As long as they are there, however, we must give them moral support.
But what about the moral support we give our young men and women at these universities, where they also fight a constant battle to get an education only to face obstacles, such as what happened at this great university in Virginia.
But something had to trigger the shooter’s madness. That sometimes happens when a person seems cornered in life. Thus, let me tell you a true story:
When attending The University of South Carolina School of Journalism in the fifties, I was an outsider, as was my classmate, a husky lad from the slums of New York City. Day and night these fraternity kids would fill balloons with water, throwing them against our windows. Not good enough for them, they even put alarm clocks on metal trash cans outside our door, letting the clocks ring incessantly. And on and on it went.
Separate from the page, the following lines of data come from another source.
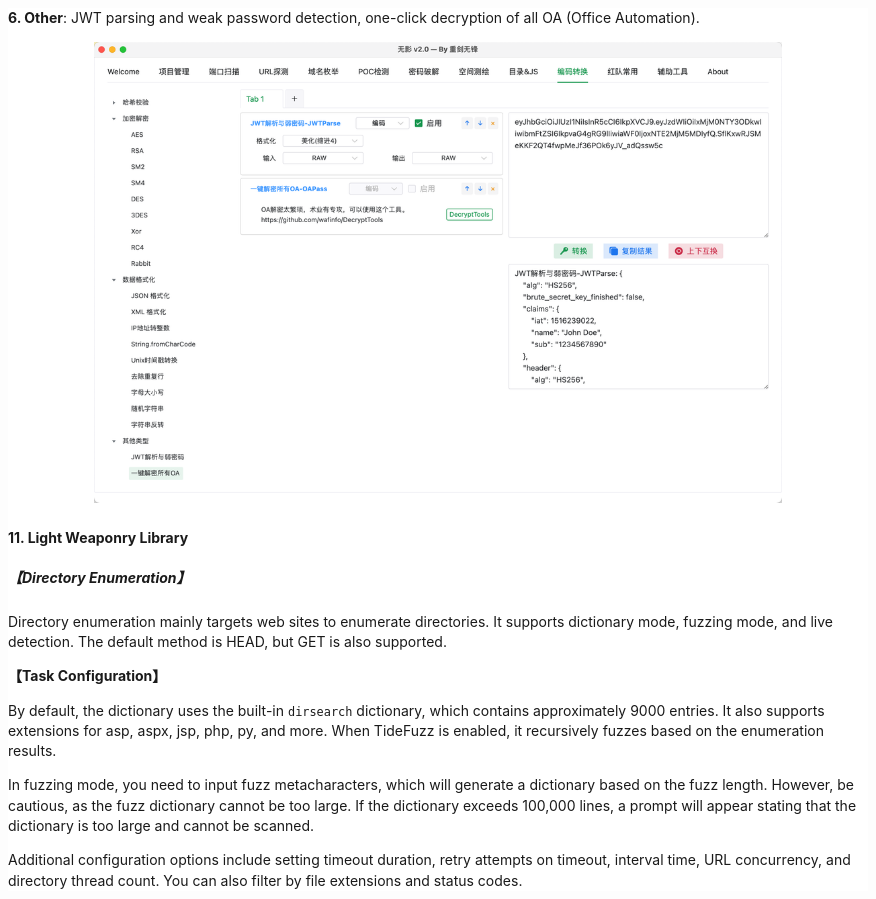 **6. Other**: JWT parsing and weak password detection, one-click decryption of all OA (Office Automation).

<div align=center><img src=images/image-20240617181132609.png width=80% ></div>

#### 11. Light Weaponry Library

##### 【Directory Enumeration】

Directory enumeration mainly targets web sites to enumerate directories. It supports dictionary mode, fuzzing mode, and live detection. The default method is HEAD, but GET is also supported.

**【Task Configuration】**

By default, the dictionary uses the built-in `dirsearch` dictionary, which contains approximately 9000 entries. It also supports extensions for asp, aspx, jsp, php, py, and more. When TideFuzz is enabled, it recursively fuzzes based on the enumeration results.

In fuzzing mode, you need to input fuzz metacharacters, which will generate a dictionary based on the fuzz length. However, be cautious, as the fuzz dictionary cannot be too large. If the dictionary exceeds 100,000 lines, a prompt will appear stating that the dictionary is too large and cannot be scanned.

Additional configuration options include setting timeout duration, retry attempts on timeout, interval time, URL concurrency, and directory thread count. You can also filter by file extensions and status codes.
I didn’t know what to do but complain. Yet, university officials did nothing. And so this prompted my roommate do pull forth his hidden knives (he said that’s the way the problem was solved in the slums). Yet, the university still did nothing!
Who do I blame for the carnage?
We sometimes neglect the rights of those striving hard in traversing the potholes and the land mines out there on this highway of life. We have forgotten the Word of God; we neglect to read the Bible, which would help solve our myriad of problems.
Has our flag truly disappeared, as Vernon Oxford sings in his song/video presentation. His earlier song, “The Last Days of New Orleans,” seeks to tell America when we build on flood plains and marsh land, such as New Orleans, we break one of God’s laws, and so in doing, we must pay a penalty.
The Bible says: “Sin is the transgression of the law.”
There, on that Virginia campus, some law was broken. Much reporting and TV footage told about the death and destruction, but not much was said about living life in a more Godly fashion. This we must first do, basing everything on a higher law, not on man’s law.